A 25 mL round bottom flask equipped with a magnetic stirrer was charged with methanol (35 mL) under a nitrogen atmosphere. The reaction was cooled to 0.degree. C. and EtOAc (10 mL, EtOAc) S- (3-((3-chloro-1-(pyridin-3-yl)-1 H -pyrazol-4-yl)(ethyl)amino)-3-oxopropyl)thio B A solution of the ester (1.7 g, 4.97 mmol) in MeOH (15 mL). The reaction was stirred at 45 ° C for 2 hours at which time HPLC analysis indicated S- (3-((3-chloro-1-(pyridin-3-yl)-1 H -pyrazol-4-yl) (ethyl) The amino)-3-oxopropyl)thioacetate is completely converted to the product. The reaction was concentrated to ~10 mL under reduced pressure and water (100 mL). Saturated aqueous solution of NaHCO ₃ until pH 6, then the mixture was transferred to a separatory funnel in EtOAc (3 × 100mL) and extracted the aqueous phase, and brine (25mL) washed organics were dried over anhydrous Na ₂ SO _4, and Concentration under reduced pressure afforded an oil which crystallised to give a white solid (1,5g, yield: 96%, HPLC purity: 96%). _{^{1 H NMR (400MHz, CDCl 3}} ): 8.94 (s, 1H), 8.60 (d, J = 4.6Hz, 1H), 8.04 (d, J = 8.3Hz, 1H), 7.98 (s, 1H), 7.44 ( m,1H), 3.70 (q, J = 7.0 Hz, 2H), 2.76 (q, J = 7.2 Hz, 2H), 2.46 (t, J = 6.7 Hz, 2H), 1.65 (t, J = 8.4 Hz, 1H), 1.15 (t, J = 7.1 Hz, 3H). ¹³ C NMR (100 MHz, CDCl ₃ ): 171.1, 148.8, 141.1, 140.1, 135.7, 126.5, 126.4, 124.2, 124.0, 44.1, 38.0, 20.1, 13.3 .ESI MS m/z 311.0 ([M+H] ⁺ ).

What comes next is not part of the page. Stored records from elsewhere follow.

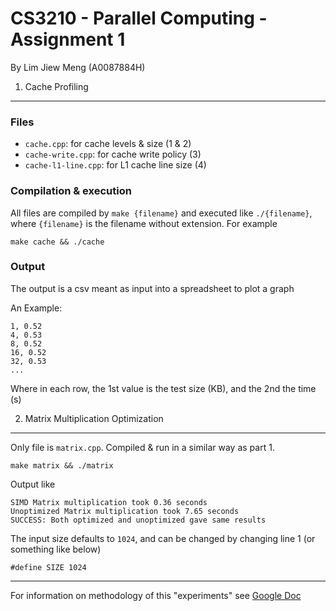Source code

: CS3210 - Parallel Computing - Assignment 1
==========================================

By Lim Jiew Meng (A0087884H)

1. Cache Profiling
------------------

### Files 

- `cache.cpp`: for cache levels & size (1 & 2)
- `cache-write.cpp`: for cache write policy (3)
- `cache-l1-line.cpp`: for L1 cache line size (4)

### Compilation & execution 

All files are compiled by `make {filename}` and executed like `./{filename}`, 
where `{filename}` is the filename without extension. For example

    make cache && ./cache

### Output

The output is a csv meant as input into a spreadsheet to plot a graph

An Example: 

	1, 0.52 
	4, 0.53 
	8, 0.52 
	16, 0.52 
	32, 0.53 
	...

Where in each row, the 1st value is the test size (KB), and the 2nd the time (s)


2. Matrix Multiplication Optimization
-------------------------------------

Only file is `matrix.cpp`. Compiled & run in a similar way as part 1. 

    make matrix && ./matrix

Output like

	SIMD Matrix multiplication took 0.36 seconds
	Unoptimized Matrix multiplication took 7.65 seconds
	SUCCESS: Both optimized and unoptimized gave same results

The input size defaults to `1024`, and can be changed by changing line 1 (or something like below)

    #define SIZE 1024


------------------------

For information on methodology of this "experiments" see [Google Doc][1]

[1]: https://docs.google.com/document/d/1LtDiZVuN0qqxFUWs6naD94Hzn1Q2qaqRdlEluAuAlpQ/edit#heading=h.c0boq1pg8xsy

Example 20. N- (3-Chloro-1-(pyridin-3-yl)-1 H -pyrazol-4-yl) -N -ethyl-3-((3,3,3-trifluoropropyl) Preparation of thio)-propanin (Vd)

N- (3-chloro-1-(pyridin-3-yl)-1 H -pyrazol-4-yl) -N -ethyl-3-mercaptopropanamide (1.1 g, 3.55) under nitrogen atmosphere Ment) and DMF (8 mL) were filled in a 50-mL round bottom flask equipped with a magnetic stirrer and stirred for 15 minutes. 1,1,1-Trifluoro-3-iodopropane (1.25 mL, 10.65 mmol) was added followed by K ₂ CO ₃ (1.47 g, 10.65 mmol). The reaction was heated at 50 °C for 4 hours at which time HPLC analysis indicated N- (3-chloro-1-(pyridin-3-yl)-1 H -pyrazol-4-yl) -N -ethyl-3-indole The propylamine is completely converted to the product. The reaction was cooled to rt EtOAc (EtOAc)EtOAc. With brine (25mL) the organic layer was washed, and dried over anhydrous Na ₂ SO _4, concentrated under a reduced pressure environment. The residue was purified by flash column chromatography eluting elut elut elut elut elut elut elut elut °C. ¹ H NMR (400 Hz, CDCl ₃ ): 8.95 (s, 1H), 8.62 (d, J = 4.6 Hz, 1H), (d, J = 9.4 Hz, 1H), 7.97 (d, J = 1.5 Hz, 1H) ), 7.45 (m, 1H), 3.71 (q, J = 7.1 Hz, 2H), 2.83 (t, J = 7.2 Hz, 2H), 2.71-2.57 (m, 2H), 2.43 (t, J = 7.2 Hz) , 2H), 2.39-2.24 (m, 2H), 1.15 (t, J = 7.2 Hz, 3H). ESIMS m/z 406.9 ([M+H] ⁺ ).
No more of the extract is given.